Solved – How to exploit periodicity to reduce noise of a signal

arimaautocorrelationkalman filterrtime series

100 periods have been collected from a 3 dimensional periodic signal. The wavelength slightly varies. The noise of the wavelength follows Gaussian distribution with zero mean. A good estimate of the wavelength is known, that is not an issue here. The noise of the amplitude may not be Gaussian and may be contaminated with outliers.

How can I compute a single period that approximates 'best' all of the collected 100 periods?

I have no idea how time-series models work. Are they prepared for varying wavelengths? Can they handle non-smooth true signals? If a time-series model is fitted, can I compute a 'best estimate' for a single period? How?

A related question is this. Speed is not an issue in my case. Processing is done off-line, after all periods have been collected.

Origin of the problem: I am measuring acceleration during human steps at 200 Hz. After that I am trying to double integrate the data to get the vertical displacement of the center of gravity. Of course the noise introduces a HUGE error when you integrate twice. I would like to exploit periodicity to reduce this noise. Here is a crude graph of the actual data (y: acceleration in g, x: time in second) of 6 steps corresponding to 3 periods (1 left and 1 right step is a period):
Human steps

My interest is now purely theoretical, as http://jap.physiology.org/content/39/1/174.abstract gives a pretty good recipe what to do. It does not address periodicity.

Note: I have asked this question on stackoverflow but it seems to be off-topic there.

Best Answer

I'm not sure I totally understand what would be best, but I believe that looking at Dynamic Linear Models, State Space modeling, and the Kalman Filter would be helpful. In R, the package dlm is fairly accessible.

Edit: Describe DLM's simply, eh? One explanation I've seen is that DLMs are regression where your coefficients are allowed to change with time. Doesn't really give me much intuition.

So, here is my I-realize-I-don't-understand-DLMs-well-enough-to-do-this-well-but-you-asked answer, which I hope others will correct as necessary. Let me use a situation that's similar to how they were invented...

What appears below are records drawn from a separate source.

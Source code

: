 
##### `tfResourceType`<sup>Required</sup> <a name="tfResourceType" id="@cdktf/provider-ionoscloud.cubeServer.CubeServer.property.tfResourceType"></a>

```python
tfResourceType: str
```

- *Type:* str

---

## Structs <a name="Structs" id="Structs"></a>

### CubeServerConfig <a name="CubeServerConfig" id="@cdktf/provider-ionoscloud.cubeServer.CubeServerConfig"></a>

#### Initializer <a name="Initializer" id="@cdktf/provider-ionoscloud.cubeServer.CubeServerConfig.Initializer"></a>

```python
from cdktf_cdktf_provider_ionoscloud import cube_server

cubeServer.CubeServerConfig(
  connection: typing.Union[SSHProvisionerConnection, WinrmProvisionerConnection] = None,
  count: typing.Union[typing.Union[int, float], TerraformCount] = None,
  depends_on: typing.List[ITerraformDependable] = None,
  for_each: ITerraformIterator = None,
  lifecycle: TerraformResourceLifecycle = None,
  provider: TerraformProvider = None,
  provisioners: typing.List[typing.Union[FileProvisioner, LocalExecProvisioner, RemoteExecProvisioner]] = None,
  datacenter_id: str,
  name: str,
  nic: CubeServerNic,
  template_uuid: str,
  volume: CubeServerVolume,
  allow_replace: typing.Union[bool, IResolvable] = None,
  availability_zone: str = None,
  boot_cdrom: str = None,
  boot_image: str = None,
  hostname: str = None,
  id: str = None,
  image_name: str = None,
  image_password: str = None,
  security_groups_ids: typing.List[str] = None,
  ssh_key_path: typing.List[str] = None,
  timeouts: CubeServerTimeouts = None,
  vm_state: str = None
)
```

Say you were controlling a remotely-piloted vehicle. You could summarize the vehicle's actual state (speed, direction, altitude, fuel, etc, etc) as a vector in a state space. You can't directly observe the actual state, but you do have sensors that observe linear combinations of the actual state, with some (gaussian) noise added in. That is, your sensors are not perfect.

Further, the vehicle has a program that determines how it changes states, as a linear combination of the current state, also with some (gaussian) noise. That is, your controls are not perfect.

Say you want to know the most likely and most accurate path possible for the vehicle -- that is, the states it actually went through: how it actually moved. What you observe is noisy, but you can use a Kalman filter on this system you model and the filter models the variances in the system and outputs the most likely actual states. At each time step, it forecasts what it believes the state will be, then observes what the sensors say, calculates the variances of the different parts, and comes up with a final estimate of the state as a weighted sum of the forecast and the sensor readings. Then the process is repeated for the next time step.

The whole concept is basically a continuous Hidden Markov Model, if you're familiar with those. The model is several equations which involve several matrices that are multiplied together, and you can add columns to the matrix to reflect trend, seasonal, and other types of components of the time series.

The R package dlm makes it particularly easy to define and combine components.